───── Input data

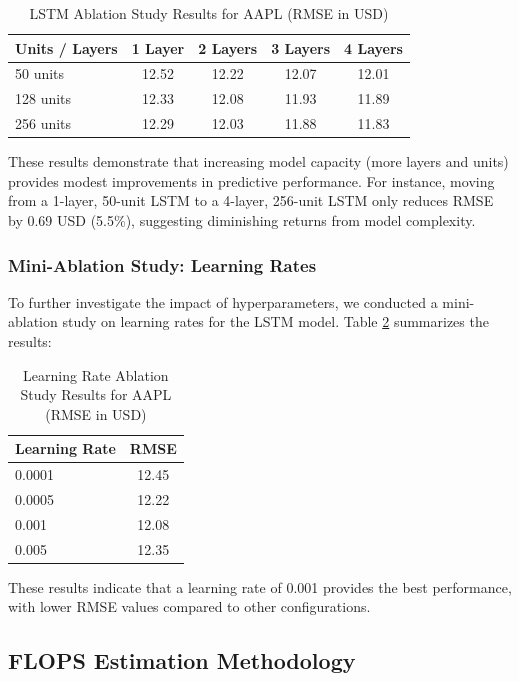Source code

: \documentclass[sigconf]{acmart}
\begin{document}
\begin{table}[h]
\caption{LSTM Ablation Study Results for AAPL (RMSE in USD)}
\label{tab:ablation}
\begin{tabular}{lcccc}
\toprule
\textbf{Units / Layers} & \textbf{1 Layer} & \textbf{2 Layers} & \textbf{3 Layers} & \textbf{4 Layers} \\
\midrule
50 units       & 12.52   & 12.22    & 12.07    & 12.01    \\
128 units      & 12.33   & 12.08    & 11.93    & 11.89    \\
256 units      & 12.29   & 12.03    & 11.88    & 11.83    \\
\bottomrule
\end{tabular}
\end{table}

These results demonstrate that increasing model capacity (more layers and units) provides modest improvements in predictive performance. For instance, moving from a 1-layer, 50-unit LSTM to a 4-layer, 256-unit LSTM only reduces RMSE by 0.69 USD (5.5\%), suggesting diminishing returns from model complexity.

\subsubsection{Mini-Ablation Study: Learning Rates}

To further investigate the impact of hyperparameters, we conducted a mini-ablation study on learning rates for the LSTM model. Table \ref{tab:lr_ablation} summarizes the results:

\begin{table}[h]
\caption{Learning Rate Ablation Study Results for AAPL (RMSE in USD)}
\label{tab:lr_ablation}
\begin{tabular}{lc}
\toprule
\textbf{Learning Rate} & \textbf{RMSE} \\
\midrule
0.0001 & 12.45 \\
0.0005 & 12.22 \\
0.001  & 12.08 \\
0.005  & 12.35 \\
\bottomrule
\end{tabular}
\end{table}

These results indicate that a learning rate of 0.001 provides the best performance, with lower RMSE values compared to other configurations.

\subsection{FLOPS Estimation Methodology}
\end{document}

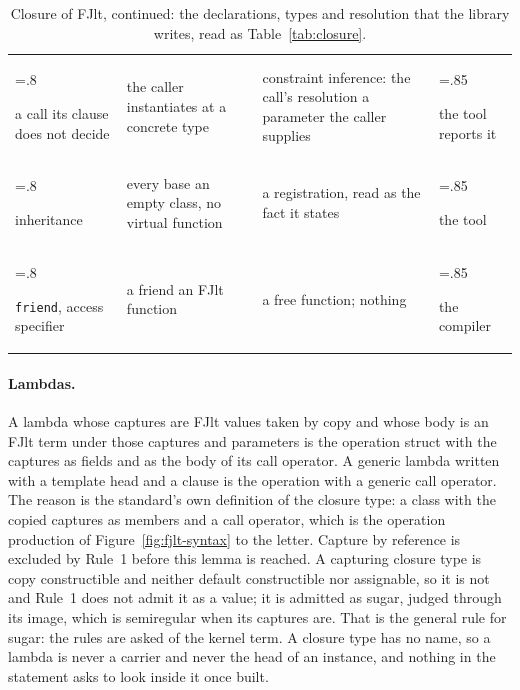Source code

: \begin{table}[tbp]
\begin{tabularx}{\linewidth}{@{}>{\hsize=.8\hsize\raggedright\arraybackslash}X>{\hsize=1.2\hsize\raggedright\arraybackslash}X>{\hsize=1.15\hsize\raggedright\arraybackslash}X>{\hsize=.85\hsize\raggedright\arraybackslash}X@{}}
a call its clause does not decide & the caller instantiates at a concrete type & constraint inference: the call's resolution a parameter the caller supplies & the tool reports it \\
inheritance & every base an empty class, no virtual function & a registration, read as the fact it states & the tool \\
\texttt{friend}, access specifier & a friend an FJlt function & a free function; nothing & the compiler \\
\bottomrule
\end{tabularx}
\caption{Closure of FJlt, continued: the declarations, types and resolution that the library writes, read as Table~\ref{tab:closure}.}
\label{tab:closure:decl}
\end{table}

\paragraph{Lambdas.}
A lambda  whose captures are FJlt values taken by copy and whose body is an FJlt term under those captures and parameters is the operation struct with the captures as fields and  as the body of its call operator.
A generic lambda written with a template head and a  clause is the operation with a generic call operator.
The reason is the standard's own definition of the closure type: a class with the copied captures as members and a  call operator, which is the operation production of Figure~\ref{fig:fjlt-syntax} to the letter.
Capture by reference is excluded by Rule~1 before this lemma is reached.
A capturing closure type is copy constructible and neither default constructible nor assignable, so it is not  and Rule~1 does not admit it as a value; it is admitted as sugar, judged through its image, which is semiregular when its captures are.
That is the general rule for sugar: the rules are asked of the kernel term.
A closure type has no name, so a lambda is never a carrier and never the head of an instance, and nothing in the statement asks to look inside it once built.

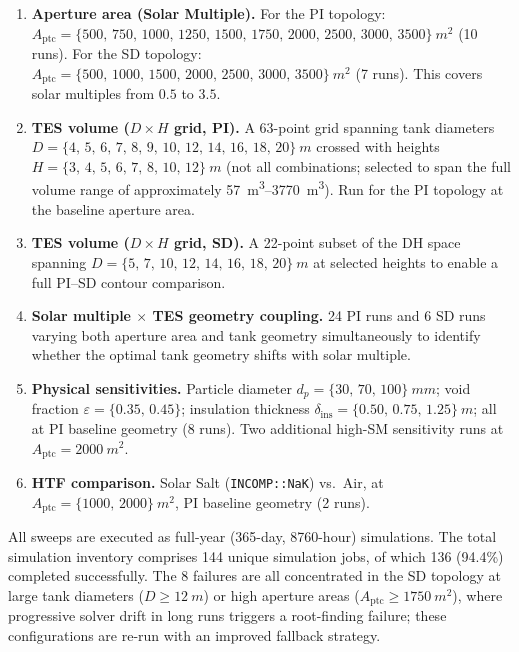 \documentclass[11pt,review,3p]{elsarticle}
\begin{document}
\begin{enumerate}[leftmargin=*, itemsep=3pt]
    \item \textbf{Aperture area (Solar Multiple).} For the PI topology: $A_{\text{ptc}} = \{500,\,750,\,1000,\,1250,\,1500,\,1750,\,2000,\,2500,\,3000,\,3500\}\ \si{m^2}$ (10 runs). For the SD topology: $A_{\text{ptc}} = \{500,\,1000,\,1500,\,2000,\,2500,\,3000,\,3500\}\ \si{m^2}$ (7 runs). This covers solar multiples from $0.5$ to $3.5$.

    \item \textbf{TES volume ($D \times H$ grid, PI).} A 63-point grid spanning tank diameters $D = \{4,\,5,\,6,\,7,\,8,\,9,\,10,\,12,\,14,\,16,\,18,\,20\}\ \si{m}$ crossed with heights $H = \{3,\,4,\,5,\,6,\,7,\,8,\,10,\,12\}\ \si{m}$ (not all combinations; selected to span the full volume range of approximately \SIrange{57}{3770}{m^3}). Run for the PI topology at the baseline aperture area.

    \item \textbf{TES volume ($D \times H$ grid, SD).} A 22-point subset of the D\texttimes H space spanning $D = \{5,\,7,\,10,\,12,\,14,\,16,\,18,\,20\}\ \si{m}$ at selected heights to enable a full PI--SD contour comparison.

    \item \textbf{Solar multiple $\times$ TES geometry coupling.} 24 PI runs and 6 SD runs varying both aperture area and tank geometry simultaneously to identify whether the optimal tank geometry shifts with solar multiple.

    \item \textbf{Physical sensitivities.} Particle diameter $d_p = \{30,\,70,\,100\}\ \si{mm}$; void fraction $\varepsilon = \{0.35,\,0.45\}$; insulation thickness $\delta_{\text{ins}} = \{0.50,\,0.75,\,1.25\}\ \si{m}$; all at PI baseline geometry (8 runs). Two additional high-SM sensitivity runs at $A_{\text{ptc}} = \SI{2000}{m^2}$.

    \item \textbf{HTF comparison.} Solar Salt (\texttt{INCOMP::NaK}) vs.~Air, at $A_{\text{ptc}} = \{1000,\,2000\}\ \si{m^2}$, PI baseline geometry (2 runs).
\end{enumerate}

All sweeps are executed as full-year (365-day, 8760-hour) simulations. The total simulation inventory comprises 144 unique simulation jobs, of which 136 (94.4\%) completed successfully. The 8 failures are all concentrated in the SD topology at large tank diameters ($D \ge \SI{12}{m}$) or high aperture areas ($A_{\text{ptc}} \ge \SI{1750}{m^2}$), where progressive solver drift in long runs triggers a root-finding failure; these configurations are re-run with an improved fallback strategy.
\end{document}

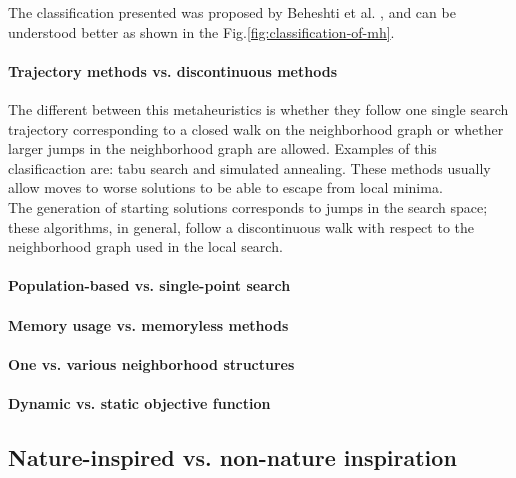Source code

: The classification presented was proposed by Beheshti et al. \cite{Beheshti:2014:CCA:2563733.2564085}, and can be understood better as shown in the Fig.\ref{fig:classification-of-mh}.

\paragraph{Trajectory methods vs. discontinuous methods}
The different between this metaheuristics is whether they follow one single search trajectory
corresponding to a closed walk on the neighborhood graph or whether larger
jumps in the neighborhood graph are allowed. Examples of this clasificaction are: tabu search and simulated annealing. These methods usually allow moves to worse solutions to be able to escape from local minima.\\

The generation of starting solutions corresponds to jumps in the search space; these algorithms, in general, follow a discontinuous walk with respect to the neighborhood graph used in the local
search.
\paragraph{Population-based vs. single-point search}

\paragraph{Memory usage vs. memoryless methods}

\paragraph{One vs. various neighborhood structures}

\paragraph{Dynamic vs. static objective function}

\subsection{Nature-inspired vs. non-nature inspiration }


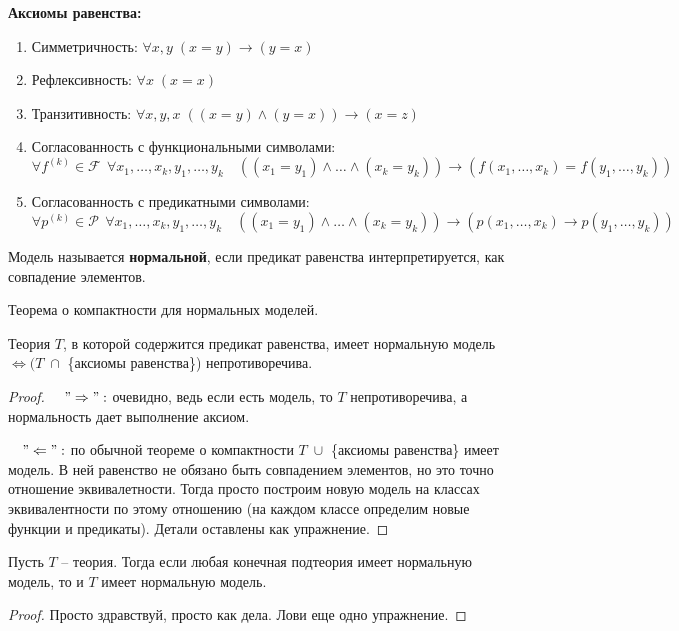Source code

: \textbf{Аксиомы равенства:}
\begin{enumerate}
    \item Симметричность: $\forall x, y \; (x = y) \to (y = x)$
    \item Рефлексивность: $\forall x \; (x = x)$
    \item Транзитивность: $\forall x, y, x \; ((x = y) \land (y = x)) \to (x = z)$
    \item Согласованность с функциональными символами: \[\forall f^{(k)} \in \mathcal{F} \,\; \forall x_1, \dots, x_k, y_1, \dots, y_k \quad ((x_1 = y_1) \land \dots \land (x_k = y_k)) \to (f(x_1, \dots, x_k) = f(y_1, \dots, y_k)) \]
    \item Согласованность с предикатными символами: \[\forall p^{(k)} \in \mathcal{P} \,\; \forall x_1, \dots, x_k, y_1, \dots, y_k \quad ((x_1 = y_1) \land \dots \land (x_k = y_k)) \to (p(x_1, \dots, x_k) \to p(y_1, \dots, y_k)) \]
\end{enumerate}
\begin{conj}
    Модель называется \textbf{нормальной}, если предикат равенства интерпретируется, как совпадение элементов.
\end{conj}
\begin{theorem}
    Теорема о компактности для нормальных моделей.

    Теория $T$, в которой содержится предикат равенства, имеет нормальную модель $\Longleftrightarrow (T \; \cap $ \{аксиомы равенства\}) непротиворечива.
\end{theorem}
\begin{proof}\quad

    $\quad "\Rightarrow":$ очевидно, ведь если есть модель, то $T$ непротиворечива, а нормальность дает выполнение аксиом.

    $\quad "\Leftarrow":$ по обычной теореме о компактности $T \; \cup $ \{аксиомы равенства\} имеет модель. В ней равенство не обязано быть совпадением элементов, но это точно отношение эквивалетности. Тогда просто построим новую модель на классах эквивалентности по этому отношению (на каждом классе определим новые функции и предикаты). Детали оставлены как упражнение.
\end{proof}
\begin{follow}
    Пусть $T$ -- теория. Тогда если любая конечная подтеория имеет нормальную модель, то и $T$ имеет нормальную модель.
\end{follow}
\begin{proof}
    Просто здравствуй, просто как дела. Лови еще одно упражнение.
\end{proof}

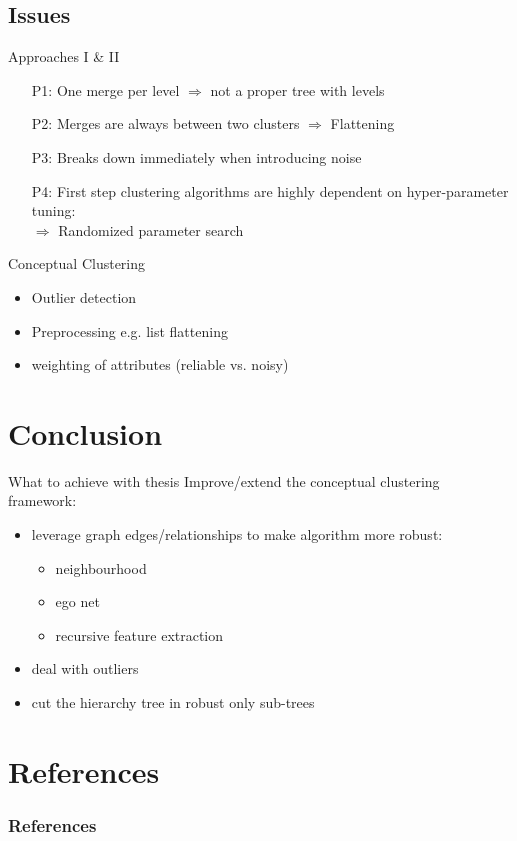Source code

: \documentclass[rgb]{beamer}
\begin{document}
    \subsection{Issues}
        \begin{frame}{Approaches I \& II}
            \begin{itemize}
                \item[P1:] One merge per level $\Rightarrow$ not a proper tree with levels
                \item[P2:] Merges are always between two clusters
                $\Rightarrow$ Flattening
                \item[P3:] Breaks down immediately when introducing noise
                \item[P4:] First step clustering algorithms are highly dependent on hyper-parameter tuning: \\
                $\Rightarrow$ Randomized parameter search
            \end{itemize}
        \end{frame}

    \begin{frame}{Conceptual Clustering}
        \begin{itemize}
            \item Outlier detection
            \item Preprocessing e.g. list flattening
            \item weighting of attributes (reliable vs. noisy)
        \end{itemize}
    \end{frame}


\section{Conclusion}
\begin{frame}{What to achieve with thesis}
    Improve/extend the conceptual clustering framework:
        \begin{itemize}
            \item \alert{leverage graph edges/relationships to make algorithm more robust:}
                \begin{itemize}
                    \item neighbourhood
                    \item ego net
                    \item recursive feature extraction
                \end{itemize}
            \item deal with outliers
            \item cut the hierarchy tree in robust only sub-trees
        \end{itemize}
\end{frame}{}

\section{References}
    \begin{frame}
      \frametitle{References}
      \begin{tiny}
      \nocite{*}
      \printbibliography
      \end{tiny}
    \end{frame}
\end{document}
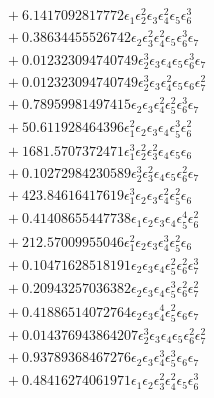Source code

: \documentclass[10pt]{article}
\begin{document}
\begin{align*}
&{}  + 6.1417092817772 \epsilon_{1} \epsilon_{2}^{2} \epsilon_{3} \epsilon_{4}^{2} \epsilon_{5} \epsilon_{6}^{3} \\
&{}  + 0.38634455526742 \epsilon_{2} \epsilon_{3}^{2} \epsilon_{4}^{2} \epsilon_{5} \epsilon_{6}^{3} \epsilon_{7} \\
&{}  + 0.012323094740749 \epsilon_{2}^{3} \epsilon_{3} \epsilon_{4} \epsilon_{5} \epsilon_{6}^{3} \epsilon_{7} \\
&{}  + 0.012323094740749 \epsilon_{2}^{3} \epsilon_{3} \epsilon_{4}^{2} \epsilon_{5} \epsilon_{6} \epsilon_{7}^{2} \\
&{}  + 0.78959981497415 \epsilon_{2} \epsilon_{3} \epsilon_{4}^{2} \epsilon_{5}^{2} \epsilon_{6}^{3} \epsilon_{7} \\
&{}  + 50.611928464396 \epsilon_{1}^{2} \epsilon_{2} \epsilon_{3} \epsilon_{4} \epsilon_{5}^{3} \epsilon_{6}^{2} \\
&{}  + 1681.5707372471 \epsilon_{1}^{3} \epsilon_{2}^{2} \epsilon_{3}^{2} \epsilon_{4} \epsilon_{5} \epsilon_{6} \\
&{}  + 0.10272984230589 \epsilon_{2}^{3} \epsilon_{3}^{2} \epsilon_{4} \epsilon_{5} \epsilon_{6}^{2} \epsilon_{7} \\
&{}  + 423.84616417619 \epsilon_{1}^{3} \epsilon_{2} \epsilon_{3} \epsilon_{4}^{2} \epsilon_{5}^{2} \epsilon_{6} \\
&{}  + 0.41408655447738 \epsilon_{1} \epsilon_{2} \epsilon_{3} \epsilon_{4} \epsilon_{5}^{4} \epsilon_{6}^{2} \\
&{}  + 212.57009955046 \epsilon_{1}^{2} \epsilon_{2} \epsilon_{3} \epsilon_{4}^{3} \epsilon_{5}^{2} \epsilon_{6} \\
&{}  + 0.10471628518191 \epsilon_{2} \epsilon_{3} \epsilon_{4} \epsilon_{5}^{2} \epsilon_{6}^{2} \epsilon_{7}^{3} \\
&{}  + 0.20943257036382 \epsilon_{2} \epsilon_{3} \epsilon_{4} \epsilon_{5}^{3} \epsilon_{6}^{2} \epsilon_{7}^{2} \\
&{}  + 0.41886514072764 \epsilon_{2} \epsilon_{3} \epsilon_{4}^{4} \epsilon_{5}^{2} \epsilon_{6} \epsilon_{7} \\
&{}  + 0.014376943864207 \epsilon_{2}^{3} \epsilon_{3} \epsilon_{4} \epsilon_{5} \epsilon_{6}^{2} \epsilon_{7}^{2} \\
&{}  + 0.93789368467276 \epsilon_{2} \epsilon_{3} \epsilon_{4}^{3} \epsilon_{5}^{3} \epsilon_{6} \epsilon_{7} \\
&{}  + 0.48416274061971 \epsilon_{1} \epsilon_{2} \epsilon_{3}^{2} \epsilon_{4}^{2} \epsilon_{5} \epsilon_{6}^{3} \\

\end{align*}
\end{document}

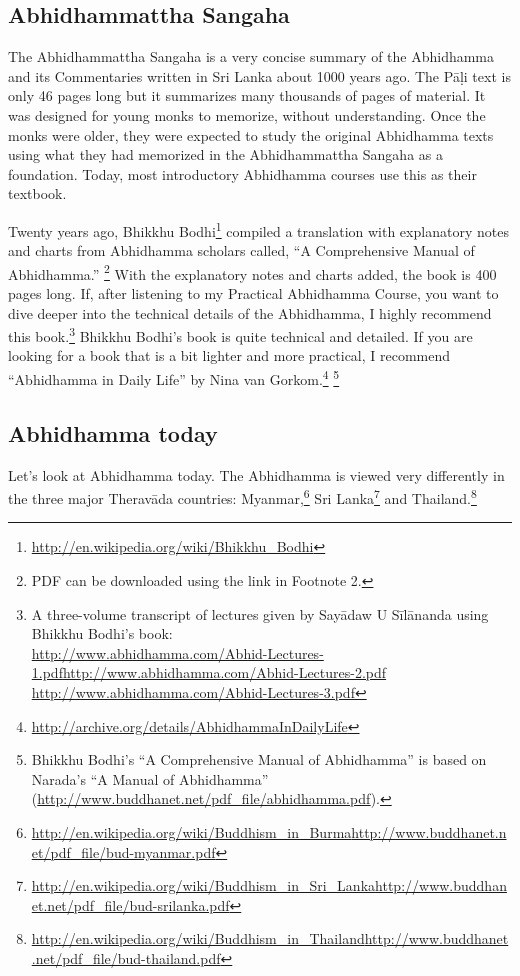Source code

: \subsection*{Abhidhammattha Sangaha}

The Abhidhammattha Sangaha is a very concise summary of the Abhidhamma and its Commentaries written in Sri Lanka about 1000 years ago. The Pāḷi text is only 46 pages long but it summarizes many thousands of pages of material. It was designed for young monks to memorize, without understanding. Once the monks were older, they were expected to study the original Abhidhamma texts using what they had memorized in the Abhidhammattha Sangaha as a foundation. Today, most introductory Abhidhamma courses use this as their textbook.

Twenty years ago, Bhikkhu Bodhi\footnote{\url{http://en.wikipedia.org/wiki/Bhikkhu_Bodhi}} compiled a translation with explanatory notes and charts from Abhidhamma scholars called, “A Comprehensive Manual of Abhidhamma.” \footnote{PDF can be downloaded using the link in Footnote 2.} With the explanatory notes and charts added, the book is 400 pages long. If, after listening to my Practical Abhidhamma Course, you want to dive deeper into the technical details of the Abhidhamma, I highly recommend this book.\footnote{A three-volume transcript of lectures given by Sayādaw U Sīlānanda using Bhikkhu Bodhi’s book:\\ \url{http://www.abhidhamma.com/Abhid-Lectures-1.pdf}\linebreak \url{http://www.abhidhamma.com/Abhid-Lectures-2.pdf} \linebreak \url{http://www.abhidhamma.com/Abhid-Lectures-3.pdf}} Bhikkhu Bodhi’s book is quite technical and detailed. If you are looking for a book that is a bit lighter and more practical, I recommend “Abhidhamma in Daily Life” by Nina van Gorkom.\footnote{\url{http://archive.org/details/AbhidhammaInDailyLife}} \footnote{Bhikkhu Bodhi's “A Comprehensive Manual of Abhidhamma” is based on Narada's “A Manual of Abhidhamma” (\url{http://www.buddhanet.net/pdf_file/abhidhamma.pdf}).}

\subsection*{Abhidhamma today}

Let’s look at Abhidhamma today. The Abhidhamma is viewed very differently in the three major Theravāda countries: Myanmar,\footnote{\url{http://en.wikipedia.org/wiki/Buddhism_in_Burma}\linebreak\url{http://www.buddhanet.net/pdf_file/bud-myanmar.pdf}} Sri Lanka\footnote{\url{http://en.wikipedia.org/wiki/Buddhism_in_Sri_Lanka}\linebreak\url{http://www.buddhanet.net/pdf_file/bud-srilanka.pdf}} and Thailand.\footnote{\url{http://en.wikipedia.org/wiki/Buddhism_in_Thailand}\linebreak\url{http://www.buddhanet.net/pdf_file/bud-thailand.pdf}}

──────────

What is needed here is one number: how many lines of the entries hold the string "tabularx".

2